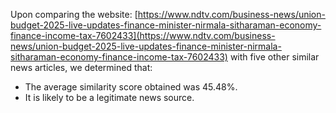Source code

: Upon comparing the website:
  [https://www.ndtv.com/business-news/union-budget-2025-live-updates-finance-minister-nirmala-sitharaman-economy-finance-income-tax-7602433](https://www.ndtv.com/business-news/union-budget-2025-live-updates-finance-minister-nirmala-sitharaman-economy-finance-income-tax-7602433) 
with five other similar news articles, we determined that:
- The average similarity score obtained was 45.48%.
- It is likely to be a legitimate news source.
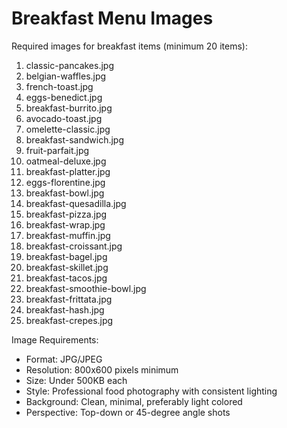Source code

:# Breakfast Menu Images

Required images for breakfast items (minimum 20 items):

1. classic-pancakes.jpg
2. belgian-waffles.jpg
3. french-toast.jpg
4. eggs-benedict.jpg
5. breakfast-burrito.jpg
6. avocado-toast.jpg
7. omelette-classic.jpg
8. breakfast-sandwich.jpg
9. fruit-parfait.jpg
10. oatmeal-deluxe.jpg
11. breakfast-platter.jpg
12. eggs-florentine.jpg
13. breakfast-bowl.jpg
14. breakfast-quesadilla.jpg
15. breakfast-pizza.jpg
16. breakfast-wrap.jpg
17. breakfast-muffin.jpg
18. breakfast-croissant.jpg
19. breakfast-bagel.jpg
20. breakfast-skillet.jpg
21. breakfast-tacos.jpg
22. breakfast-smoothie-bowl.jpg
23. breakfast-frittata.jpg
24. breakfast-hash.jpg
25. breakfast-crepes.jpg

Image Requirements:
- Format: JPG/JPEG
- Resolution: 800x600 pixels minimum
- Size: Under 500KB each
- Style: Professional food photography with consistent lighting
- Background: Clean, minimal, preferably light colored
- Perspective: Top-down or 45-degree angle shots

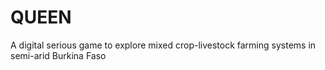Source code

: # QUEEN
A digital serious game to explore mixed crop-livestock farming systems in semi-arid Burkina Faso
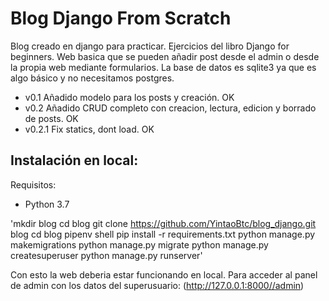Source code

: # Blog Django From Scratch 


Blog creado en django para practicar. Ejercicios del libro Django for beginners. Web basica que se pueden añadir post desde el admin o desde la propia web mediante formularios. La base de datos es sqlite3 ya que es algo básico y no necesitamos postgres. 

- v0.1    Añadido modelo para los posts y creación. OK
- v0.2    Añadido CRUD completo con creacion, lectura, edicion y borrado de posts. OK
- v0.2.1  Fix statics, dont load. OK


## Instalación en local:

Requisitos:
- Python 3.7

'mkdir blog
cd blog
git clone https://github.com/YintaoBtc/blog_django.git blog
cd blog
pipenv shell
pip install -r requirements.txt
python manage.py makemigrations
python manage.py migrate
python manage.py createsuperuser
python manage.py runserver'

Con esto la web deberia estar funcionando en local. Para acceder al panel de admin con los datos del superusuario:
(http://127.0.0.1:8000//admin)



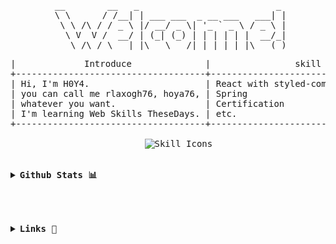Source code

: <div align="center">
<pre>
 __        __   _                          _ 
 \ \      / /__| | ___ ___  _ __ ___   ___| |
  \ \ /\ / / _ \ |/ __/ _ \| '_ ` _ \ / _ \ |
   \ V  V /  __/ | (_| (_) | | | | | |  __/_|
    \_/\_/ \___|_|\___\___/|_| |_| |_|\___(_)
</pre>
    


<pre>
|             Introduce              |                skill Stacks                |     goal      |
+------------------------------------+--------------------------------------------+---------------+
| Hi, I'm H0Y4.                      | React with styled-components, mui, scss... | Getting a job |
| you can call me rlaxogh76, hoya76, | Spring                                     | Become Rich   |
| whatever you want.                 | Certification                              |               |
| I'm learning Web Skills TheseDays. | etc.                                       |               |
+------------------------------------+--------------------------------------------+---------------+
<div style="text-align: center;">
    <img src="https://skillicons.dev/icons?i=spring,react,styledcomponents,mui,java,scss" alt="Skill Icons" />
</div>

<details align="left">
  <summary><b>Github Stats 📊</b></summary>

  <table>
    <tr>
      <td>
        <a href="https://github.com/devxb/gitanimals">
          <img src="https://render.gitanimals.org/farms/Podk76" alt="GitAnimals" width="300" />
        </a>
      </td>
      <td>
        <img src="https://github-readme-stats.vercel.app/api?username=rlaxogh76&theme=tokyonight&show_icons=true&hide_border=false&count_private=false" alt="GitHub Stats" width="300" />
      </td>
    </tr>
    <tr>
      <td>
        <img src="https://github-readme-stats.vercel.app/api/top-langs/?username=rlaxogh76&theme=tokyonight&show_icons=true&hide_border=false&layout=compact" alt="Top Languages" width="300" />
      </td>
      <td>
        <img src="https://github-profile-trophy.vercel.app/?username=rlaxogh76&theme=juicyfresh&no-bg=true" alt="GitHub Trophies" width="300" />
      </td>
    </tr>
  </table>

</details>



<details align="left">
  <summary><b>Links 🔗</b></summary>
  <a href='mailto:btm.email2769@gmail.com' target="_blank"><img alt='Gmail' src='https://img.shields.io/badge/Gmail-100000?style=for-the-badge&logo=Gmail&logoColor=FFFFFF&labelColor=DA5145&color=DA5145'/></a>
  <a href='https://velog.io/@hoya76/posts' target="_blank"><img alt='Velog' src='https://img.shields.io/badge/Velog-100000?style=for-the-badge&logo=Velog&logoColor=white&labelColor=1EC997&color=1EC997'/></a>
  <a href='https://discord.gg/AsmhX6kb' target="_blank"><img alt='Discord' src='https://img.shields.io/badge/Discord-100000?style=for-the-badge&logo=Discord&logoColor=FFFFFF&labelColor=5562EB&color=5562EB'/></a>
  <a href="https://paypal.me/hoya76377?country.x=KR&locale.x=ko_KR" target="_blank"><img alt="PayPal" src="https://img.shields.io/badge/PayPal-003087?style=for-the-badge&logo=PayPal&logoColor=003087&labelColor=FFFFFF&color=FFFFFF"/></a>
</details>

</pre>

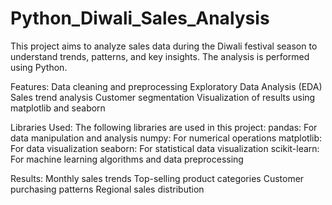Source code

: # Python_Diwali_Sales_Analysis
This project aims to analyze sales data during the Diwali festival season to
understand trends, patterns, and key insights. The analysis is performed using Python. 

Features:
Data cleaning and preprocessing
Exploratory Data Analysis (EDA)
Sales trend analysis
Customer segmentation
Visualization of results using matplotlib and seaborn

Libraries Used:
The following libraries are used in this project:
pandas: For data manipulation and analysis
numpy: For numerical operations
matplotlib: For data visualization
seaborn: For statistical data visualization
scikit-learn: For machine learning algorithms and data preprocessing

Results:
Monthly sales trends
Top-selling product categories
Customer purchasing patterns
Regional sales distribution
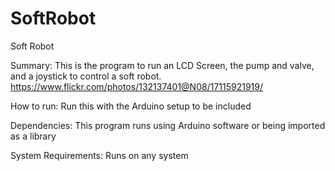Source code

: # SoftRobot
Soft Robot

Summary: This is the program to run an LCD Screen, the pump and valve, and a joystick to control a soft robot.
https://www.flickr.com/photos/132137401@N08/17115921919/

How to run: Run this with the Arduino setup to be included

Dependencies: This program runs using Arduino software or being imported as a library

System Requirements: Runs on any system

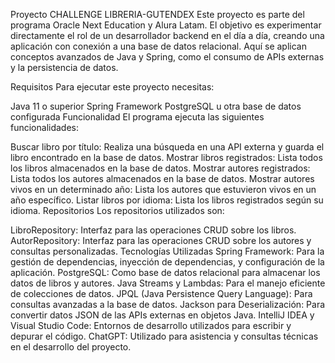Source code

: Proyecto CHALLENGE LIBRERIA-GUTENDEX
Este proyecto es parte del programa Oracle Next Education y Alura Latam. El objetivo es experimentar directamente el rol de un desarrollador backend en el día a día, creando una aplicación con conexión a una base de datos relacional. Aquí se aplican conceptos avanzados de Java y Spring, como el consumo de APIs externas y la persistencia de datos.

Requisitos
Para ejecutar este proyecto necesitas:

Java 11 o superior
Spring Framework
PostgreSQL u otra base de datos configurada
Funcionalidad
El programa ejecuta las siguientes funcionalidades:

Buscar libro por título: Realiza una búsqueda en una API externa y guarda el libro encontrado en la base de datos.
Mostrar libros registrados: Lista todos los libros almacenados en la base de datos.
Mostrar autores registrados: Lista todos los autores almacenados en la base de datos.
Mostrar autores vivos en un determinado año: Lista los autores que estuvieron vivos en un año específico.
Listar libros por idioma: Lista los libros registrados según su idioma.
Repositorios
Los repositorios utilizados son:

LibroRepository: Interfaz para las operaciones CRUD sobre los libros.
AutorRepository: Interfaz para las operaciones CRUD sobre los autores y consultas personalizadas.
Tecnologías Utilizadas
Spring Framework: Para la gestión de dependencias, inyección de dependencias, y configuración de la aplicación.
PostgreSQL: Como base de datos relacional para almacenar los datos de libros y autores.
Java Streams y Lambdas: Para el manejo eficiente de colecciones de datos.
JPQL (Java Persistence Query Language): Para consultas avanzadas a la base de datos.
Jackson para Deserialización: Para convertir datos JSON de las APIs externas en objetos Java.
IntelliJ IDEA y Visual Studio Code: Entornos de desarrollo utilizados para escribir y depurar el código.
ChatGPT: Utilizado para asistencia y consultas técnicas en el desarrollo del proyecto.
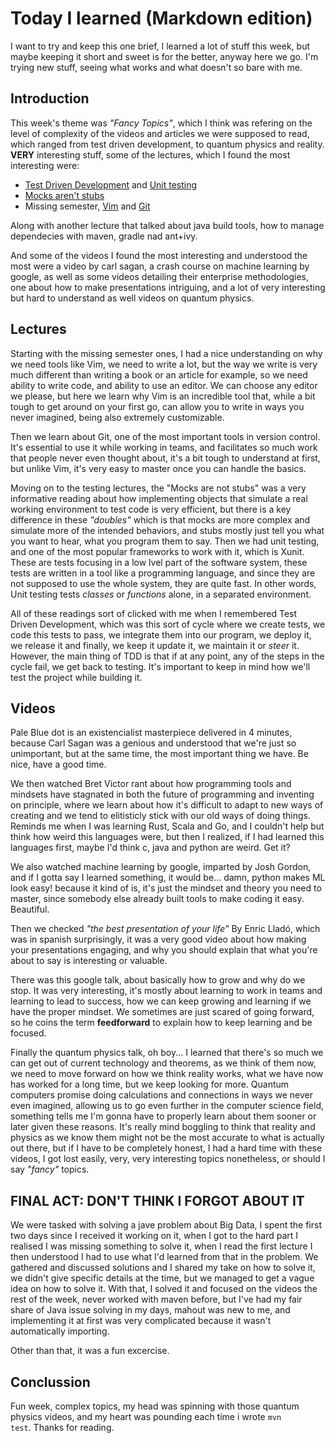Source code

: # Today I learned (Markdown edition)

I want to try and keep this one brief, I learned a lot of stuff this week, but maybe keeping it short and sweet is for the better, anyway here we go. I'm trying new stuff, seeing what works and what doesn't so bare with me.

## Introduction

This week's theme was _"Fancy Topics"_, which I think was refering on the level of complexity of the videos and articles we were supposed to read, which ranged from test driven development, to quantum physics and reality.
**VERY** interesting stuff, some of the lectures, which I found the most interesting were:
* [Test Driven Development](http://wiki.c2.com/?TestDrivenDevelopment) and [Unit testing](https://martinfowler.com/bliki/UnitTest.html)
* [Mocks aren't stubs](https://martinfowler.com/articles/mocksArentStubs.html)
* Missing semester, [Vim](https://missing.csail.mit.edu/2020/editors/) and [Git](https://missing.csail.mit.edu/2020/version-control/)

Along with another lecture that talked about java build tools, how to manage dependecies with maven, gradle nad ant+ivy.

And some of the videos I found the most interesting and understood the most were a video by carl sagan, a crash course on machine learning by google, as well as some videos detailing their enterprise methodologies, one about how to make presentations intriguing, and a lot of very interesting but hard to understand as well videos on quantum physics.

## Lectures

Starting with the missing semester ones, I had a nice understanding on why we need tools like Vim, we need to write a lot, but the way we write is very much different than writing a book or an article for example, so we need ability to write code, and ability to use an editor.
We can choose any editor we please, but here we learn why Vim is an incredible tool that, while a bit tough to get around on your first go, can allow you to write in ways you never imagined, being also extremely customizable.

Then we learn about Git, one of the most important tools in version control. It's essential to use it while working in teams, and facilitates so much work that people never even thought about, it's a bit tough to understand at first, but unlike Vim, it's very easy to master once you can handle the basics.

Moving on to the testing lectures, the "Mocks are not stubs" was a very informative reading about how implementing objects that simulate a real working environment to test code is very efficient, but there is a key difference in these *"doubles"* which is that mocks are more complex and simulate more of the intended behaviors, and stubs mostly just tell you what you want to hear, what you program them to say.
Then we had unit testing, and one of the most popular frameworks to work with it, which is Xunit. These are tests focusing in a low lvel part of the software system, these tests are written in a tool like a programming language, and since they are not supposed to use the whole system, they are quite fast. In other words, Unit testing tests *classes* or *functions* alone, in a separated environment.

All of these readings sort of clicked with me when I remembered Test Driven Development, which was this sort of cycle where we create tests, we code this tests to pass, we integrate them into our program, we deploy it, we release it and finally, we keep it update it, we maintain it or *steer* it.
However, the main thing of TDD is that if at any point, any of the steps in the cycle fail, we get back to testing. It's important to keep in mind how we'll test the project while building it.

## Videos

Pale Blue dot is an existencialist masterpiece delivered in 4 minutes, because Carl Sagan was a genious and understood that we're just so unimportant, but at the same time, the most important thing we have. Be nice, have a good time.

We then watched Bret Victor rant about how programming tools and mindsets have stagnated in both the future of programming and inventing on principle, where we learn about how it's difficult to adapt to new ways of creating and we tend to elitisticly stick with our old ways of doing things.
Reminds me when I was learning Rust, Scala and Go, and I couldn't help but think how weird this languages were, but then I realized, if I had learned this languages first, maybe I'd think c, java and python are weird. Get it?

We also watched machine learning by google, imparted by Josh Gordon, and if I gotta say I learned something, it would be... damn, python makes ML look easy! because it kind of is, it's just the mindset and theory you need to master, since somebody else already built tools to make coding it easy. Beautiful.

Then we checked _"the best presentation of your life"_ By Enric Lladó, which was in spanish surprisingly, it was a very good video about how making your presentations engaging, and why you should explain that what you're about to say is interesting or valuable.

There was this google talk, about basically how to grow and why do we stop. It was very interesting, it's mostly about learning to work in teams and learning to lead to success, how we can keep growing and learning if we have the proper mindset. We sometimes are just scared of going forward, so he coins the term **feedforward** to explain how to keep learning and be focused.

Finally the quantum physics talk, oh boy...
I learned that there's so much we can get out of current technology and theorems, as we think of them now, we need to move forward on how we think reality works, what we have now has worked for a long time, but we keep looking for more.
Quantum computers promise doing calculations and connections in ways we never even imagined, allowing us to go even further in the computer science field, something tells me I'm gonna have to properly learn about them sooner or later given these reasons.
It's really mind boggling to think that reality and physics as we know them might not be the most accurate to what is actually out there, but if I have to be completely honest, I had a hard time with these videos, I got lost easily, very, very interesting topics nonetheless, or should I say *"fancy"* topics.

## FINAL ACT: DON'T THINK I FORGOT ABOUT IT

We were tasked with solving a jave problem about Big Data, I spent the first two days since I received it working on it, when I got to the hard part I realised I was missing something to solve it, when I read the first lecture I then understood I had to use what I'd learned from that in the problem.
We gathered and discussed solutions and I shared my take on how to solve it, we didn't give specific details at the time, but we managed to get a vague idea on how to solve it.
With that, I solved it and focused on the videos the rest of the week, never worked with maven before, but I've had my fair share of Java issue solving in my days, mahout was new to me, and implementing it at first was very complicated because it wasn't automatically importing.

Other than that, it was a fun excercise.

## Conclussion

Fun week, complex topics, my head was spinning with those quantum physics videos, and my heart was pounding each time i wrote <code>mvn test</code>.
Thanks for reading.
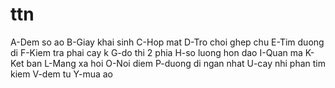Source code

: # ttn
A-Dem so ao
B-Giay khai sinh
C-Hop mat
D-Tro choi ghep chu
E-Tim duong di
F-Kiem tra phai cay k
G-do thi 2 phia
H-so luong hon dao
I-Quan ma
K-Ket ban
L-Mang xa hoi
O-Noi diem
P-duong di ngan nhat
U-cay nhi phan tim kiem
V-dem tu
Y-mua ao

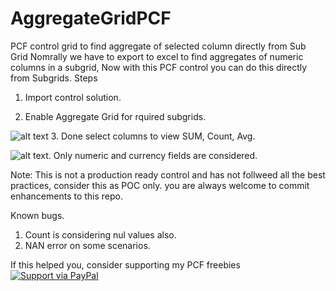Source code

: # AggregateGridPCF
PCF control grid to find aggregate of selected column directly from Sub Grid
Nomrally we have to export to excel to  find aggregates of numeric columns in a subgrid, Now with this PCF control you can do this directly from Subgrids.
Steps
1. Import control solution.

2. Enable Aggregate Grid for rquired subgrids.

![alt text](https://github.com/nijos/AggregateGridPCF/blob/master/Grid.JPG)
3. Done select columns to view SUM, Count, Avg.

![alt text](https://github.com/nijos/AggregateGridPCF/blob/master/ezgif.com-gif-maker.gif).
Only numeric and currency fields are considered.

 Note: This is not a  production ready control and has not follweed all the best practices, consider this as POC only.
 you are always welcome to commit enhancements to this repo.
 
 Known bugs.
 1. Count is considering nul values also.
 2. NAN error on some scenarios.



If this helped you, consider supporting my PCF freebies [![Support via PayPal](https://cdn.rawgit.com/twolfson/paypal-github-button/1.0.0/dist/button.svg)](https://paypal.me/nijojosephraju?locale.x=en_GB)
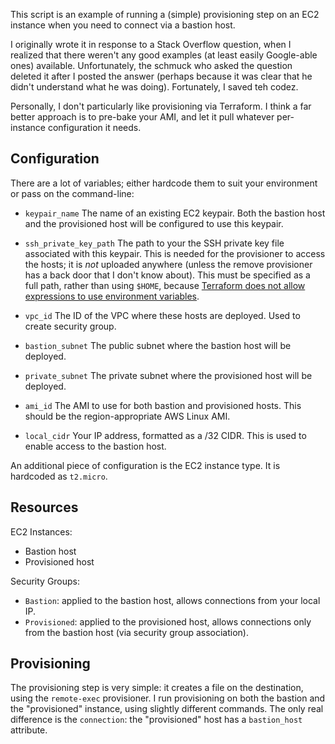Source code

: This script is an example of running a (simple) provisioning step on an EC2 instance
when you need to connect via a bastion host.

I originally wrote it in response to a Stack Overflow question, when I realized that
there weren't any good examples (at least easily Google-able ones) available.
Unfortunately, the schmuck who asked the question deleted it after I posted the
answer (perhaps because it was clear that he didn't understand what he was doing).
Fortunately, I saved teh codez.

Personally, I don't particularly like provisioning via Terraform. I think a far better
approach is to pre-bake your AMI, and let it pull whatever per-instance configuration
it needs. 


## Configuration

There are a lot of variables; either hardcode them to suit your environment or
pass on the command-line:

* `keypair_name` 
  The name of an existing EC2 keypair. Both the bastion host and the provisioned host
  will be configured to use this keypair.

* `ssh_private_key_path` 
  The path to your the SSH private key file associated with this keypair. This is needed
  for the provisioner to access the hosts; it is _not_ uploaded anywhere (unless the
  remove provisioner has a back door that I don't know about). This must be specified as
  a full path, rather than using `$HOME`, because [Terraform does not allow expressions
  to use environment variables](https://github.com/hashicorp/terraform/pull/14166).

* `vpc_id` 
   The ID of the VPC where these hosts are deployed. Used to create security group.

* `bastion_subnet` 
   The public subnet where the bastion host will be deployed.

* `private_subnet` 
   The private subnet where the provisioned host will be deployed.

* `ami_id` 
   The AMI to use for both bastion and provisioned hosts. This should be the
   region-appropriate AWS Linux AMI.

* `local_cidr` 
  Your IP address, formatted as a /32 CIDR. This is used to enable access to
  the bastion host.

An additional piece of configuration is the EC2 instance type. It is hardcoded
as `t2.micro`.


## Resources

EC2 Instances:

* Bastion host
* Provisioned host

Security Groups:

* `Bastion`: applied to the bastion host, allows connections from your local IP.
* `Provisioned`: applied to the provisioned host, allows connections only from
  the bastion host (via security group association).


## Provisioning

The provisioning step is very simple: it creates a file on the destination, using
the `remote-exec` provisioner. I run provisioning on both the bastion and the
"provisioned" instance, using slightly different commands. The only real difference
is the `connection`: the "provisioned" host has a `bastion_host` attribute.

--- Exercise details ---
Report the count, and only the count, of lines in the records above that contain "provisioner".

--- Task output ---
3